To do => Please give every record below again exactly, and keep the pictures out.

+ + +

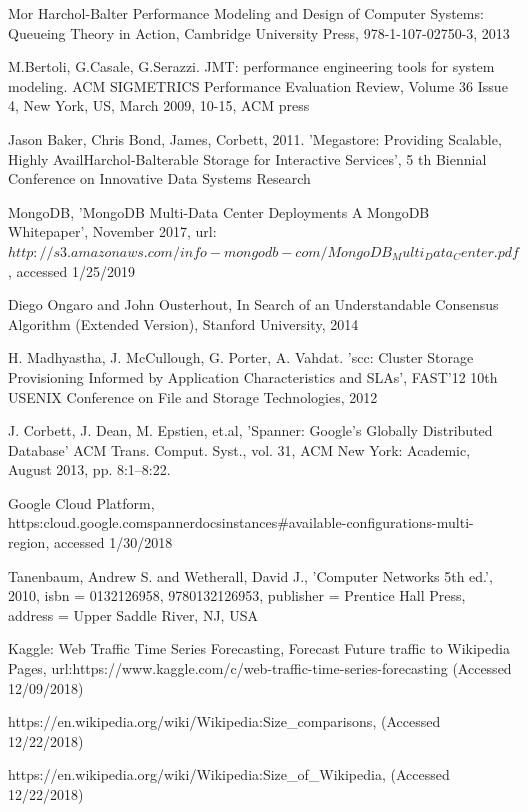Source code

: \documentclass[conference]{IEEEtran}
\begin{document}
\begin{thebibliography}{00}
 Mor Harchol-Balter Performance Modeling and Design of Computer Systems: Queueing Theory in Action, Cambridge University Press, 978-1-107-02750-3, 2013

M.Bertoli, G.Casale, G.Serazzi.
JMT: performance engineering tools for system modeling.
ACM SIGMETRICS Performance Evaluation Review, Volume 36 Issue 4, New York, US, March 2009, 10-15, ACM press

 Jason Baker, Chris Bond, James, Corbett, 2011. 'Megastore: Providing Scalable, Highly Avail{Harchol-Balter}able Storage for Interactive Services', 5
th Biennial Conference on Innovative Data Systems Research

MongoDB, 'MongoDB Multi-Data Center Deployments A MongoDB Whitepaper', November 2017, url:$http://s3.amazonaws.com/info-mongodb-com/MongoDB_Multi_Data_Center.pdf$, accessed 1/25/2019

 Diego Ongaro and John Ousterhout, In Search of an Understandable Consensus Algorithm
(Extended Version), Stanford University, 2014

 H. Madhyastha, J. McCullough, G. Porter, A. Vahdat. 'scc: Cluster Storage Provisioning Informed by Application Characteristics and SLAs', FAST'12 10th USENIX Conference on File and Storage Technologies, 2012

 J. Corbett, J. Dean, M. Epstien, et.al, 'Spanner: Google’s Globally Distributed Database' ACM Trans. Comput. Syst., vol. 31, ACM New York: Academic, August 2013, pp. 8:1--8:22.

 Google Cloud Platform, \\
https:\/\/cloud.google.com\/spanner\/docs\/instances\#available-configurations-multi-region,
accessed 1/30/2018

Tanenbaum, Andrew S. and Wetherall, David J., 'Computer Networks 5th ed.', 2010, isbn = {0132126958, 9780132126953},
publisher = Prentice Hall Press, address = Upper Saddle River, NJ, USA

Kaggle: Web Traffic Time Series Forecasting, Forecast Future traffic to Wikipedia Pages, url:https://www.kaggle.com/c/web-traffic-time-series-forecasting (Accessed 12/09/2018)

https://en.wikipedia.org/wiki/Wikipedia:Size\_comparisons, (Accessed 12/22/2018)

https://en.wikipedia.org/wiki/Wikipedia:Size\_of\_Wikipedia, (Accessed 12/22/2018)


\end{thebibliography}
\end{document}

+ + +

Solution to this problem =>
Source code

: \documentclass[conference]{IEEEtran}
\begin{document}
\begin{thebibliography}{00}
 Mor Harchol-Balter Performance Modeling and Design of Computer Systems: Queueing Theory in Action, Cambridge University Press, 978-1-107-02750-3, 2013

M.Bertoli, G.Casale, G.Serazzi.
JMT: performance engineering tools for system modeling.
ACM SIGMETRICS Performance Evaluation Review, Volume 36 Issue 4, New York, US, March 2009, 10-15, ACM press

 Jason Baker, Chris Bond, James, Corbett, 2011. 'Megastore: Providing Scalable, Highly Avail{Harchol-Balter}able Storage for Interactive Services', 5
th Biennial Conference on Innovative Data Systems Research

MongoDB, 'MongoDB Multi-Data Center Deployments A MongoDB Whitepaper', November 2017, url:$http://s3.amazonaws.com/info-mongodb-com/MongoDB_Multi_Data_Center.pdf$, accessed 1/25/2019

 Diego Ongaro and John Ousterhout, In Search of an Understandable Consensus Algorithm
(Extended Version), Stanford University, 2014

 H. Madhyastha, J. McCullough, G. Porter, A. Vahdat. 'scc: Cluster Storage Provisioning Informed by Application Characteristics and SLAs', FAST'12 10th USENIX Conference on File and Storage Technologies, 2012

 J. Corbett, J. Dean, M. Epstien, et.al, 'Spanner: Google’s Globally Distributed Database' ACM Trans. Comput. Syst., vol. 31, ACM New York: Academic, August 2013, pp. 8:1--8:22.

 Google Cloud Platform, \\
https:\/\/cloud.google.com\/spanner\/docs\/instances\#available-configurations-multi-region,
accessed 1/30/2018

Tanenbaum, Andrew S. and Wetherall, David J., 'Computer Networks 5th ed.', 2010, isbn = {0132126958, 9780132126953},
publisher = Prentice Hall Press, address = Upper Saddle River, NJ, USA

Kaggle: Web Traffic Time Series Forecasting, Forecast Future traffic to Wikipedia Pages, url:https://www.kaggle.com/c/web-traffic-time-series-forecasting (Accessed 12/09/2018)

https://en.wikipedia.org/wiki/Wikipedia:Size\_comparisons, (Accessed 12/22/2018)

https://en.wikipedia.org/wiki/Wikipedia:Size\_of\_Wikipedia, (Accessed 12/22/2018)


\end{thebibliography}
\end{document}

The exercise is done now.